[MATERIAL SHOWN]

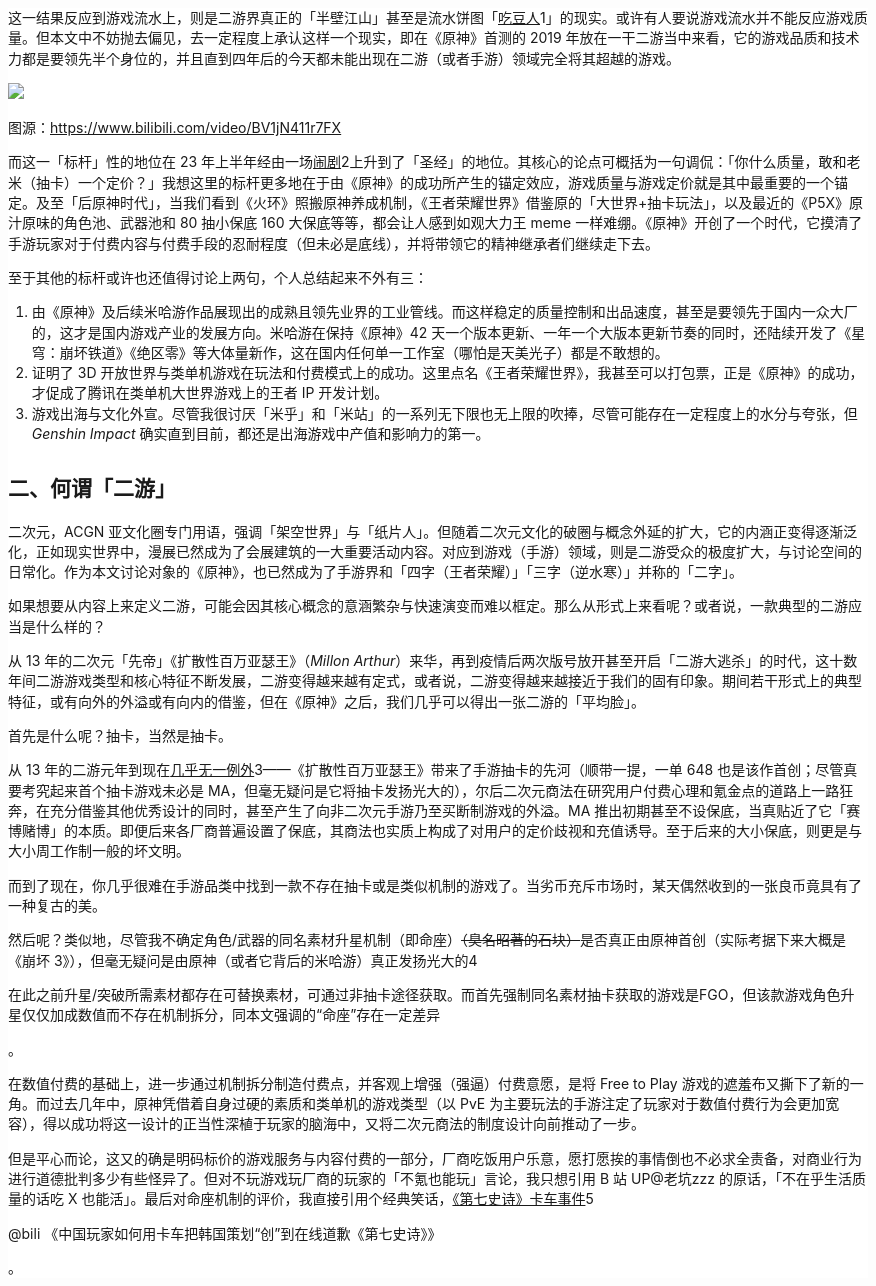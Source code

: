 这一结果反应到游戏流水上，则是二游界真正的「半壁江山」甚至是流水饼图「[吃豆人](https://www.bilibili.com/video/BV1jN411r7FX/)1」的现实。或许有人要说游戏流水并不能反应游戏质量。但本文中不妨抛去偏见，去一定程度上承认这样一个现实，即在《原神》首测的 2019 年放在一干二游当中来看，它的游戏品质和技术力都是要领先半个身位的，并且直到四年后的今天都未能出现在二游（或者手游）领域完全将其超越的游戏。

![](https://proxy-prod.omnivore-image-cache.app/0x0,sM6saEVfFIdi8DyM2Tk4wfeaPNa8B3b9Fb4xEY8DEJxY/https://cdn.sspai.com/2024/02/01/98d7ceb7c1c90492260bb007a78cf01f.png)

图源：https://www.bilibili.com/video/BV1jN411r7FX

而这一「标杆」性的地位在 23 年上半年经由一场[闹剧](https://www.bilibili.com/video/BV1XM4y1y7bN/)2上升到了「圣经」的地位。其核心的论点可概括为一句调侃：「你什么质量，敢和老米（抽卡）一个定价？」我想这里的标杆更多地在于由《原神》的成功所产生的锚定效应，游戏质量与游戏定价就是其中最重要的一个锚定。及至「后原神时代」，当我们看到《火环》照搬原神养成机制，《王者荣耀世界》借鉴原的「大世界+抽卡玩法」，以及最近的《P5X》原汁原味的角色池、武器池和 80 抽小保底 160 大保底等等，都会让人感到如观大力王 meme 一样难绷。《原神》开创了一个时代，它摸清了手游玩家对于付费内容与付费手段的忍耐程度（但未必是底线），并将带领它的精神继承者们继续走下去。

至于其他的标杆或许也还值得讨论上两句，个人总结起来不外有三：

1. 由《原神》及后续米哈游作品展现出的成熟且领先业界的工业管线。而这样稳定的质量控制和出品速度，甚至是要领先于国内一众大厂的，这才是国内游戏产业的发展方向。米哈游在保持《原神》42 天一个版本更新、一年一个大版本更新节奏的同时，还陆续开发了《星穹：崩坏铁道》《绝区零》等大体量新作，这在国内任何单一工作室（哪怕是天美光子）都是不敢想的。
2. 证明了 3D 开放世界与类单机游戏在玩法和付费模式上的成功。这里点名《王者荣耀世界》，我甚至可以打包票，正是《原神》的成功，才促成了腾讯在类单机大世界游戏上的王者 IP 开发计划。
3. 游戏出海与文化外宣。尽管我很讨厌「米乎」和「米站」的一系列无下限也无上限的吹捧，尽管可能存在一定程度上的水分与夸张，但 _Genshin Impact_ 确实直到目前，都还是出海游戏中产值和影响力的第一。

## 二、何谓「二游」

二次元，ACGN 亚文化圈专门用语，强调「架空世界」与「纸片人」。但随着二次元文化的破圈与概念外延的扩大，它的内涵正变得逐渐泛化，正如现实世界中，漫展已然成为了会展建筑的一大重要活动内容。对应到游戏（手游）领域，则是二游受众的极度扩大，与讨论空间的日常化。作为本文讨论对象的《原神》，也已然成为了手游界和「四字（王者荣耀）」「三字（逆水寒）」并称的「二字」。

如果想要从内容上来定义二游，可能会因其核心概念的意涵繁杂与快速演变而难以框定。那么从形式上来看呢？或者说，一款典型的二游应当是什么样的？

从 13 年的二次元「先帝」《扩散性百万亚瑟王》（_Millon Arthur_）来华，再到疫情后两次版号放开甚至开启「二游大逃杀」的时代，这十数年间二游游戏类型和核心特征不断发展，二游变得越来越有定式，或者说，二游变得越来越接近于我们的固有印象。期间若干形式上的典型特征，或有向外的外溢或有向内的借鉴，但在《原神》之后，我们几乎可以得出一张二游的「平均脸」。

首先是什么呢？抽卡，当然是抽卡。

从 13 年的二游元年到现在[几乎无一例外](https://sspai.com/post/%E8%BF%99%E9%87%8C%E4%B8%8D%E5%A6%A8%E5%9B%9E%E9%A1%BE%E4%B8%80%E4%B8%8B%E5%8D%81%E5%B9%B4%E9%97%B4%E7%9A%84%E4%BA%8C%E6%B8%B8%E5%85%B8%E5%9E%8B)3——《扩散性百万亚瑟王》带来了手游抽卡的先河（顺带一提，一单 648 也是该作首创；尽管真要考究起来首个抽卡游戏未必是 MA，但毫无疑问是它将抽卡发扬光大的），尔后二次元商法在研究用户付费心理和氪金点的道路上一路狂奔，在充分借鉴其他优秀设计的同时，甚至产生了向非二次元手游乃至买断制游戏的外溢。MA 推出初期甚至不设保底，当真贴近了它「赛博赌博」的本质。即便后来各厂商普遍设置了保底，其商法也实质上构成了对用户的定价歧视和充值诱导。至于后来的大小保底，则更是与大小周工作制一般的坏文明。

而到了现在，你几乎很难在手游品类中找到一款不存在抽卡或是类似机制的游戏了。当劣币充斥市场时，某天偶然收到的一张良币竟具有了一种复古的美。

然后呢？类似地，尽管我不确定角色/武器的同名素材升星机制（即命座）~~（臭名昭著的石块）~~是否真正由原神首创（实际考据下来大概是《崩坏 3》），但毫无疑问是由原神（或者它背后的米哈游）真正发扬光大的4

在此之前升星/突破所需素材都存在可替换素材，可通过非抽卡途径获取。而首先强制同名素材抽卡获取的游戏是FGO，但该款游戏角色升星仅仅加成数值而不存在机制拆分，同本文强调的“命座”存在一定差异

。

在数值付费的基础上，进一步通过机制拆分制造付费点，并客观上增强（强逼）付费意愿，是将 Free to Play 游戏的遮羞布又撕下了新的一角。而过去几年中，原神凭借着自身过硬的素质和类单机的游戏类型（以 PvE 为主要玩法的手游注定了玩家对于数值付费行为会更加宽容），得以成功将这一设计的正当性深植于玩家的脑海中，又将二次元商法的制度设计向前推动了一步。

但是平心而论，这又的确是明码标价的游戏服务与内容付费的一部分，厂商吃饭用户乐意，愿打愿挨的事情倒也不必求全责备，对商业行为进行道德批判多少有些怪异了。但对不玩游戏玩厂商的玩家的「不氪也能玩」言论，我只想引用 B 站 UP@老坑zzz 的原话，「不在乎生活质量的话吃 X 也能活」。最后对命座机制的评价，我直接引用个经典笑话，[《第七史诗》卡车事件](https://www.bilibili.com/video/BV1B94y1V7ka/)5

@bili 《中国玩家如何用卡车把韩国策划“创”到在线道歉《第七史诗》》

。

[/MATERIAL SHOWN]

*ASSIGNED TASK:*
All pictures are to be skipped; the lines from the first line of the records through the line containing "至于其他的标杆或许也还值得讨论上两句，个人总结起来不外有三：" are to be repeated exactly, both ends included.

*YOUR RESPONSE:*
Source code

: 这一结果反应到游戏流水上，则是二游界真正的「半壁江山」甚至是流水饼图「[吃豆人](https://www.bilibili.com/video/BV1jN411r7FX/)1」的现实。或许有人要说游戏流水并不能反应游戏质量。但本文中不妨抛去偏见，去一定程度上承认这样一个现实，即在《原神》首测的 2019 年放在一干二游当中来看，它的游戏品质和技术力都是要领先半个身位的，并且直到四年后的今天都未能出现在二游（或者手游）领域完全将其超越的游戏。

![](https://proxy-prod.omnivore-image-cache.app/0x0,sM6saEVfFIdi8DyM2Tk4wfeaPNa8B3b9Fb4xEY8DEJxY/https://cdn.sspai.com/2024/02/01/98d7ceb7c1c90492260bb007a78cf01f.png)

图源：https://www.bilibili.com/video/BV1jN411r7FX

而这一「标杆」性的地位在 23 年上半年经由一场[闹剧](https://www.bilibili.com/video/BV1XM4y1y7bN/)2上升到了「圣经」的地位。其核心的论点可概括为一句调侃：「你什么质量，敢和老米（抽卡）一个定价？」我想这里的标杆更多地在于由《原神》的成功所产生的锚定效应，游戏质量与游戏定价就是其中最重要的一个锚定。及至「后原神时代」，当我们看到《火环》照搬原神养成机制，《王者荣耀世界》借鉴原的「大世界+抽卡玩法」，以及最近的《P5X》原汁原味的角色池、武器池和 80 抽小保底 160 大保底等等，都会让人感到如观大力王 meme 一样难绷。《原神》开创了一个时代，它摸清了手游玩家对于付费内容与付费手段的忍耐程度（但未必是底线），并将带领它的精神继承者们继续走下去。

至于其他的标杆或许也还值得讨论上两句，个人总结起来不外有三：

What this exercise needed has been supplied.